Copy exactly the lines from the first line of the records below through the line containing "在区块链网络中，不同的参与者", including both, and nothing else.

===

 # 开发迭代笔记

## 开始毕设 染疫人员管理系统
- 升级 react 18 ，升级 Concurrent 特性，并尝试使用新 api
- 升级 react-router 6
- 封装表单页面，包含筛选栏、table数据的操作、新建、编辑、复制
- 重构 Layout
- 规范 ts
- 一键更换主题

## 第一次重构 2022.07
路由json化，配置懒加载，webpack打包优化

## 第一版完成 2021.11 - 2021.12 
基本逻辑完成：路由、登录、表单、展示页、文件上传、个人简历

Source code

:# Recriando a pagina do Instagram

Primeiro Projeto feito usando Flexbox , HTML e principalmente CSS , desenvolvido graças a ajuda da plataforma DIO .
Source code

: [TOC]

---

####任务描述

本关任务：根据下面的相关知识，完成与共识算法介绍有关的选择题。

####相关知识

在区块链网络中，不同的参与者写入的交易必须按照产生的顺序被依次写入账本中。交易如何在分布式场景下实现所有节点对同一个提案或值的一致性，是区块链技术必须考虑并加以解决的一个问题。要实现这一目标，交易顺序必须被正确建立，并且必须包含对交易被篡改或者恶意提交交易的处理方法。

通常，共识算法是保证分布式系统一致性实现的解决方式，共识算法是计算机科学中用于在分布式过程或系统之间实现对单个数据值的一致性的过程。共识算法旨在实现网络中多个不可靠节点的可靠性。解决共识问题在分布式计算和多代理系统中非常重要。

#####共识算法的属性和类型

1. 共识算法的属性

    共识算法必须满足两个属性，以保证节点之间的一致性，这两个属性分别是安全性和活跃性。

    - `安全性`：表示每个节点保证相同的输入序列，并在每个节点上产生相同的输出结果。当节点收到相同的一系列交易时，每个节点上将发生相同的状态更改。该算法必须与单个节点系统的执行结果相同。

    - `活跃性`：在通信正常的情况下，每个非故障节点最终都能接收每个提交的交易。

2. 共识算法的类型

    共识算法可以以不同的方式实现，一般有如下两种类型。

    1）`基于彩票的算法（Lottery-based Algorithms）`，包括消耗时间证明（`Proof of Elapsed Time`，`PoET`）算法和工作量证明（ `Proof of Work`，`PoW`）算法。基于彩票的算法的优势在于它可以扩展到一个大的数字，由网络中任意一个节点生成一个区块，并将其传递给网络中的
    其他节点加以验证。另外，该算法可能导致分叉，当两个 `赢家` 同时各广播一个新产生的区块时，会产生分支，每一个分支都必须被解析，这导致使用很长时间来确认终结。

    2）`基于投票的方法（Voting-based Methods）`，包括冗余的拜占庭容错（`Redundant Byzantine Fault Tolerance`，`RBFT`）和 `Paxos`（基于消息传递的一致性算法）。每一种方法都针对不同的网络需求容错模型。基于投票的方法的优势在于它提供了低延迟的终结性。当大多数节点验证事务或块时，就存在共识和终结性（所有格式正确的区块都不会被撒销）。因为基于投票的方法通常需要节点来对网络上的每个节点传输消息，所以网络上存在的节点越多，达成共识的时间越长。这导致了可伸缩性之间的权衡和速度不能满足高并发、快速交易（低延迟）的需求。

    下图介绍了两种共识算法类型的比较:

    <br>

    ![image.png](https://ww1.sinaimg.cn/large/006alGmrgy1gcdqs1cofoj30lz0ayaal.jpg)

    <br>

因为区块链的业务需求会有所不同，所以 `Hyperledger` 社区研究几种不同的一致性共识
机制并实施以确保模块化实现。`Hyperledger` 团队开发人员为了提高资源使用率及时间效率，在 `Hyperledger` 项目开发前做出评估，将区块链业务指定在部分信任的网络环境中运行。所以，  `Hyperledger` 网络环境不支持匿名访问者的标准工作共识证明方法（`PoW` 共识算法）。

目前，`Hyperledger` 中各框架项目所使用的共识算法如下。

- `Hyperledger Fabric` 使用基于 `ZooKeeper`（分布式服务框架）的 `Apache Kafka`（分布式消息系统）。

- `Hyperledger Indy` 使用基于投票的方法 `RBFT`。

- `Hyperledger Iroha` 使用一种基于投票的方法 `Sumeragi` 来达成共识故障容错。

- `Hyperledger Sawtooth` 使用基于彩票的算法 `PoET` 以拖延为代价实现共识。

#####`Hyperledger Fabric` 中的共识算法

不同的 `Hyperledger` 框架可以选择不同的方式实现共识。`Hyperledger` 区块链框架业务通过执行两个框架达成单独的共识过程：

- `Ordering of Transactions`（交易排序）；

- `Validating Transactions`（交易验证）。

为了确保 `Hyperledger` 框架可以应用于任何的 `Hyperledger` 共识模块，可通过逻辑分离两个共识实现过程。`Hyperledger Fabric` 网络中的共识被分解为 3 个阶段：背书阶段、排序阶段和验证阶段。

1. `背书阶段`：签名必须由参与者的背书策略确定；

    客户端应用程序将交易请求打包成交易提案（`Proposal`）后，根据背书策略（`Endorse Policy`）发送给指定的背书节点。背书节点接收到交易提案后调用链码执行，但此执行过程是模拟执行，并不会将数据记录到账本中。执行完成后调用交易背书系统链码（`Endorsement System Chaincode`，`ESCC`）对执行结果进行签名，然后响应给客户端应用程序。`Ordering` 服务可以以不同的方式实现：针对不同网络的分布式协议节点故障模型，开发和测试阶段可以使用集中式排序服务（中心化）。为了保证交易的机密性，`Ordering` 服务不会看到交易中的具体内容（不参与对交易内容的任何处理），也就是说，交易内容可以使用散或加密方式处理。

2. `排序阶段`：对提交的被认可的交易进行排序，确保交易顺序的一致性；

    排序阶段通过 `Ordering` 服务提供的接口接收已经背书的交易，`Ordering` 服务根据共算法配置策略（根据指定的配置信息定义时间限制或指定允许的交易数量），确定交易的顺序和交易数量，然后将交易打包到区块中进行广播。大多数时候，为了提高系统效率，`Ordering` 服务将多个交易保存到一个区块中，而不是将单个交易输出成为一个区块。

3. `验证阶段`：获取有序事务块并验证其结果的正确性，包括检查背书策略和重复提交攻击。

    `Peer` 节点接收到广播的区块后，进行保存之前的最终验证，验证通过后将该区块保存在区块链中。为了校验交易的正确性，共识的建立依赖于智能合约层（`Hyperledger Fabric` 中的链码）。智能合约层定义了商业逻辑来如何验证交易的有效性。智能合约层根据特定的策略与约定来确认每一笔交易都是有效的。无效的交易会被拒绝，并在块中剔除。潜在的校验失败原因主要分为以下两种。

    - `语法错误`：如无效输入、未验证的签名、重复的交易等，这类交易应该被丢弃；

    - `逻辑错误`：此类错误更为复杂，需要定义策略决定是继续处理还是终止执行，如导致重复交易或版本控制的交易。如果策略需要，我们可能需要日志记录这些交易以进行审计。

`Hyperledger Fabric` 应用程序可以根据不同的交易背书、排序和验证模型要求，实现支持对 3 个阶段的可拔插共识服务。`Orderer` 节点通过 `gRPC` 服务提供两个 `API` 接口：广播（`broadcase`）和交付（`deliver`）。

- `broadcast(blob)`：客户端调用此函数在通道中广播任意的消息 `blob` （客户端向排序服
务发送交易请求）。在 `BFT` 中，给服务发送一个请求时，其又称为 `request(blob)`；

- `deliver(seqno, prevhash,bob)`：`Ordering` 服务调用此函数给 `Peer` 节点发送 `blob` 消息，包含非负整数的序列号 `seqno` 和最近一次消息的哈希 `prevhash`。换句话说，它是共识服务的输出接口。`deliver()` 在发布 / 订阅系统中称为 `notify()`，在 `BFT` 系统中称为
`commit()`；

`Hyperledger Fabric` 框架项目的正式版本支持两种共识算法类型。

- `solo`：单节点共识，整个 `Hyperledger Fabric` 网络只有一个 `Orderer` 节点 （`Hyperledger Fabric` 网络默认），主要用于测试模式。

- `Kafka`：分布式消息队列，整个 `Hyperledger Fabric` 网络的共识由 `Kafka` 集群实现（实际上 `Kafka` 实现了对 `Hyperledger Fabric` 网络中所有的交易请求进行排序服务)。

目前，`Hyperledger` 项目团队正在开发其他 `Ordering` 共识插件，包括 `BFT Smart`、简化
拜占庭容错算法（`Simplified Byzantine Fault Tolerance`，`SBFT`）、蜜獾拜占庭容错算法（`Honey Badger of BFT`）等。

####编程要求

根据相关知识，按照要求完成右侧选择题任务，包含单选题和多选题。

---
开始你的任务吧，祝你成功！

===

• _Problem solution_
 # 开发迭代笔记

## 开始毕设 染疫人员管理系统
- 升级 react 18 ，升级 Concurrent 特性，并尝试使用新 api
- 升级 react-router 6
- 封装表单页面，包含筛选栏、table数据的操作、新建、编辑、复制
- 重构 Layout
- 规范 ts
- 一键更换主题

## 第一次重构 2022.07
路由json化，配置懒加载，webpack打包优化

## 第一版完成 2021.11 - 2021.12 
基本逻辑完成：路由、登录、表单、展示页、文件上传、个人简历

Source code

:# Recriando a pagina do Instagram

Primeiro Projeto feito usando Flexbox , HTML e principalmente CSS , desenvolvido graças a ajuda da plataforma DIO .
Source code

: [TOC]

---

####任务描述

本关任务：根据下面的相关知识，完成与共识算法介绍有关的选择题。

####相关知识

在区块链网络中，不同的参与者写入的交易必须按照产生的顺序被依次写入账本中。交易如何在分布式场景下实现所有节点对同一个提案或值的一致性，是区块链技术必须考虑并加以解决的一个问题。要实现这一目标，交易顺序必须被正确建立，并且必须包含对交易被篡改或者恶意提交交易的处理方法。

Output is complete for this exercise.